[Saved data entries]
--------------------

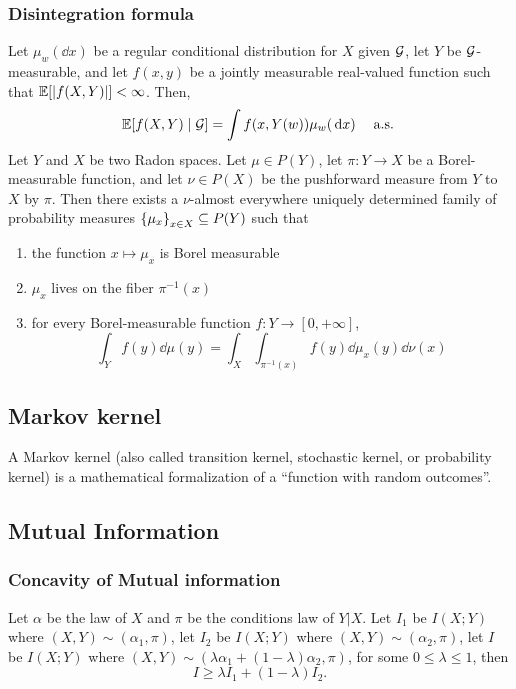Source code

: \documentclass[10pt]{article}
\begin{document}
\subsubsection{Disintegration formula}
 Let $\mu_w (\dd{x})$ be a regular conditional distribution for $X$ given $\mathcal{G}$, let $Y$ be $\mathcal{G}$-measurable, and let $f(x,y)$ be a jointly measurable real-valued function such that $\mathop{\mathbb{E} \displaystyle}[ |f (X,Y)|] < \infty$. Then, 
\begin{equation}
    \E[f(X,Y) \given \cG] = \int f(x, Y(w)) \mu_w (\dd{x}) \quad \mtext{a.s.}
\end{equation}
 Let $Y$ and $X$ be two Radon spaces. Let $\mu \in P(Y)$, let $\pi: Y \to X$ be a Borel-measurable function, and let $\nu \in P(X)$ be the pushforward measure from $Y$ to $X$ by $\pi$. Then there exists a $\nu$-almost everywhere uniquely determined family of probability measures $\left\{ \mu_x \right\}_{x \in X} \subseteq P(Y)$ such that 
\begin{enumerate}
    \item the function $x \mapsto \mu_x$ is Borel measurable 
    \item $\mu_x$ lives on the fiber $\pi^{-1}(x)$
    \item for every Borel-measurable function $f: Y \to [0, + \infty]$, 
    \begin{equation}
        \int_Y f(y) \dd{\mu(y)} = \int_X \int_{\pi^{-1}(x)} f(y) \dd{ \mu_x(y)} \dd \nu(x) 
    \end{equation}
\end{enumerate}
\subsection{Markov kernel}
A Markov kernel (also called transition kernel, stochastic kernel, or probability kernel) is a mathematical formalization of a “function with random outcomes”.
\subsection{Mutual Information}
\subsubsection{Concavity of Mutual information}
Let $\alpha$ be the law of $X$ and $\pi$ be the conditions law of $Y|X$.  Let \( I_1 \) be \( I(X;Y) \) where \( (X,Y) \sim (\alpha_1, \pi) \),  
let \( I_2 \) be \( I(X;Y) \) where \( (X,Y) \sim (\alpha_2, \pi) \),  
let \( I \) be \( I(X;Y) \) where \( (X,Y) \sim (\lambda \alpha_1 + (1-\lambda) \alpha_2, \pi) \),  
for some \( 0 \leq \lambda \leq 1 \), then  
\[
I \geq \lambda I_1 + (1-\lambda) I_2.
\]
\end{document}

--------------------

**What you are asked to do**: Lines containing the word "Borel" are to be located in the entries and copied.

**Answer section**:
 Let $Y$ and $X$ be two Radon spaces. Let $\mu \in P(Y)$, let $\pi: Y \to X$ be a Borel-measurable function, and let $\nu \in P(X)$ be the pushforward measure from $Y$ to $X$ by $\pi$. Then there exists a $\nu$-almost everywhere uniquely determined family of probability measures $\left\{ \mu_x \right\}_{x \in X} \subseteq P(Y)$ such that 
    \item the function $x \mapsto \mu_x$ is Borel measurable 
    \item for every Borel-measurable function $f: Y \to [0, + \infty]$, 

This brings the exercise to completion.